» Task material:
- - -

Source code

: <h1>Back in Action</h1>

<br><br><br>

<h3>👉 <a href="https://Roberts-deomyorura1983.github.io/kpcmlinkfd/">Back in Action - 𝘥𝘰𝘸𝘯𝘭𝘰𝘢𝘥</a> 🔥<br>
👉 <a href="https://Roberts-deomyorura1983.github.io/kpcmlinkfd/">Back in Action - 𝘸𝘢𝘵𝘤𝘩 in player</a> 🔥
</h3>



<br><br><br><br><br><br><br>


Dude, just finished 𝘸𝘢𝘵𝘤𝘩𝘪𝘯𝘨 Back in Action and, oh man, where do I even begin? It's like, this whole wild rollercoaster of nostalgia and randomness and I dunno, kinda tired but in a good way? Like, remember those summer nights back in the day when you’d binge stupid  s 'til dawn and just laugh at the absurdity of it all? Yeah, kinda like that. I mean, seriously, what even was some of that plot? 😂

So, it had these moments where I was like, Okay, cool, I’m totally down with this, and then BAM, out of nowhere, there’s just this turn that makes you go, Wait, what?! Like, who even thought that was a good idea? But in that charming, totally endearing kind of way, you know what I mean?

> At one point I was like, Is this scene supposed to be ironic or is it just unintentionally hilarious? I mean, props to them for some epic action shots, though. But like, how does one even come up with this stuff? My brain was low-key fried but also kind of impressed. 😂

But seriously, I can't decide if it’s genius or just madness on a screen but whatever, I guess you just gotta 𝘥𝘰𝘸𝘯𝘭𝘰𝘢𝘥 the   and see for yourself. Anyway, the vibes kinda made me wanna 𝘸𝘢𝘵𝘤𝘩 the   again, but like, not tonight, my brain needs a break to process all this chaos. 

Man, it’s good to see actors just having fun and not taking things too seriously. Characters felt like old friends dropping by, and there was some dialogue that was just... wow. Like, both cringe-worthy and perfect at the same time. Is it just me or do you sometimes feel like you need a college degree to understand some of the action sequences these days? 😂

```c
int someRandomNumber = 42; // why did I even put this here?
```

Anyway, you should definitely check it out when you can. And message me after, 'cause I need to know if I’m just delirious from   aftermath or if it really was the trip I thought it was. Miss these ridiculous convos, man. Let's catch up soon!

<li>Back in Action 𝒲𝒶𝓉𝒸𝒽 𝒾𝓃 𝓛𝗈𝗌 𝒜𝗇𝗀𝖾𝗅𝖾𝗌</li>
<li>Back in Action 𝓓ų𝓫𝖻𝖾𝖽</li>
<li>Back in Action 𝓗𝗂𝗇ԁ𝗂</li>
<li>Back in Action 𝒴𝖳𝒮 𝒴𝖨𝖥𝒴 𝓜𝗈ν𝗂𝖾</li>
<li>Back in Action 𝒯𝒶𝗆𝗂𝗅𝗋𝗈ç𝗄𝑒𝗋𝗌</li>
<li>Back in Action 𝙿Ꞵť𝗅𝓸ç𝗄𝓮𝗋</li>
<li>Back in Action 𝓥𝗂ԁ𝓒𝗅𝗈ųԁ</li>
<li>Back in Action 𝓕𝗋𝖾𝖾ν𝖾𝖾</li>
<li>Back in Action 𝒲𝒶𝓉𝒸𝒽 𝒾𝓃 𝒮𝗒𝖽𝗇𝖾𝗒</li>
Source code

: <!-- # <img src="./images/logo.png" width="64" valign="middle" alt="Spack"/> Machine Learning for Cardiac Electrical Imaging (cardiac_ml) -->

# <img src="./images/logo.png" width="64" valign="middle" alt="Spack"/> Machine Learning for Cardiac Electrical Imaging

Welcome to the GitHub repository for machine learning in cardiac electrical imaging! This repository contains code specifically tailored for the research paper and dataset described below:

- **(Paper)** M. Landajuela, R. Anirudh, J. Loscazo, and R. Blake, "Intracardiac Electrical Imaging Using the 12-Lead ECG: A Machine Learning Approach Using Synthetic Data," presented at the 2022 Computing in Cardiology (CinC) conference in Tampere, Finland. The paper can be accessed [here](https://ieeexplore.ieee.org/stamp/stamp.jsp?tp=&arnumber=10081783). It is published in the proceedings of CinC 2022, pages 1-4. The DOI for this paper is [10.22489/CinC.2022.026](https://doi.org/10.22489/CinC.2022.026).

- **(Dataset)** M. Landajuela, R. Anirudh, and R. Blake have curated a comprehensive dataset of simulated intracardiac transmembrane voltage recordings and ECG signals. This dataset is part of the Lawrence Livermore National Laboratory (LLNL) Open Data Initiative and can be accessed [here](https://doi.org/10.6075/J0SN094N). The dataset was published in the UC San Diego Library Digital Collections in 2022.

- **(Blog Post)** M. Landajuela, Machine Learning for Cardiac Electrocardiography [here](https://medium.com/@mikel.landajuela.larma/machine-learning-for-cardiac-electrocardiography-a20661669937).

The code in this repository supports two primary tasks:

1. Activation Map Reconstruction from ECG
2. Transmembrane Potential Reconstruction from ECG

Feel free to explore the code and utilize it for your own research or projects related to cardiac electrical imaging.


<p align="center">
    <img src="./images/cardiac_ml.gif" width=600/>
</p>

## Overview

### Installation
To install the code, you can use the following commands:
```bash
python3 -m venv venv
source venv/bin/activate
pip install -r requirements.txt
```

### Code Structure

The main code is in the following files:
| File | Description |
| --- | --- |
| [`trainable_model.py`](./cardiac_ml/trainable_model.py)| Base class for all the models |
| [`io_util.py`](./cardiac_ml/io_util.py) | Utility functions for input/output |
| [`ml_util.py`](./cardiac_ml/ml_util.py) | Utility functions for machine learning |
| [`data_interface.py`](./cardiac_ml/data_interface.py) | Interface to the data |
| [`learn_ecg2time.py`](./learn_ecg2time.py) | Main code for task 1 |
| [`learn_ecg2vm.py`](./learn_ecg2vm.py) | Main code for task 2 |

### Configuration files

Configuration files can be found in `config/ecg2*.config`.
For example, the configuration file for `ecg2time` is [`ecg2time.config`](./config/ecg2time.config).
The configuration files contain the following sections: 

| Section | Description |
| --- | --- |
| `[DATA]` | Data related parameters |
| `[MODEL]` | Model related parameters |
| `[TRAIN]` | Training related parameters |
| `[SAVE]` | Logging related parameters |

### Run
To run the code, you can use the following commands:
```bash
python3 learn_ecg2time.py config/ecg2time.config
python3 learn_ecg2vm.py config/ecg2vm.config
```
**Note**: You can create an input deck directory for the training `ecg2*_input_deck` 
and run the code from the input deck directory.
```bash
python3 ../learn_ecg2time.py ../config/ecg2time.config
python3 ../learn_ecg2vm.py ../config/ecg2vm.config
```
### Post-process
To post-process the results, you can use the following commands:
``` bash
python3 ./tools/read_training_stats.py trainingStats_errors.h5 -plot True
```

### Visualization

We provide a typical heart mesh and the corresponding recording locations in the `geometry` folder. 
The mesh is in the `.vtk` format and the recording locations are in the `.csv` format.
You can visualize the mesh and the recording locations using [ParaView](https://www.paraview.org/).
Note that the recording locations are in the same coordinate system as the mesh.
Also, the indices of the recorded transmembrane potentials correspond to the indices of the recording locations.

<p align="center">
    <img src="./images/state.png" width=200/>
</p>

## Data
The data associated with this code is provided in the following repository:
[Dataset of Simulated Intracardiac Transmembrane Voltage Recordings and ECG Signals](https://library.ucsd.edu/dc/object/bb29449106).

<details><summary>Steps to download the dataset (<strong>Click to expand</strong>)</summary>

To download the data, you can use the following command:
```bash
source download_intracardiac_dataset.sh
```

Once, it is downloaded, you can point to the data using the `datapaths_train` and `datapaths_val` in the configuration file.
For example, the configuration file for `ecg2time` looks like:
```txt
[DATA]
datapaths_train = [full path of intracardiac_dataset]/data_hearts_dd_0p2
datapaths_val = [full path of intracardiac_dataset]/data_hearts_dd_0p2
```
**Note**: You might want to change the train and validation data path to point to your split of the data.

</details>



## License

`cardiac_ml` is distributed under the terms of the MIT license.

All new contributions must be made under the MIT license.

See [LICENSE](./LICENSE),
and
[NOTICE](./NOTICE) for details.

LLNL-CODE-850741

- - -

» Task brief: Check each line above for the string "thought" and show the ones that have it.

» Solution to the problem:
So, it had these moments where I was like, Okay, cool, I’m totally down with this, and then BAM, out of nowhere, there’s just this turn that makes you go, Wait, what?! Like, who even thought that was a good idea? But in that charming, totally endearing kind of way, you know what I mean?
Anyway, you should definitely check it out when you can. And message me after, 'cause I need to know if I’m just delirious from   aftermath or if it really was the trip I thought it was. Miss these ridiculous convos, man. Let's catch up soon!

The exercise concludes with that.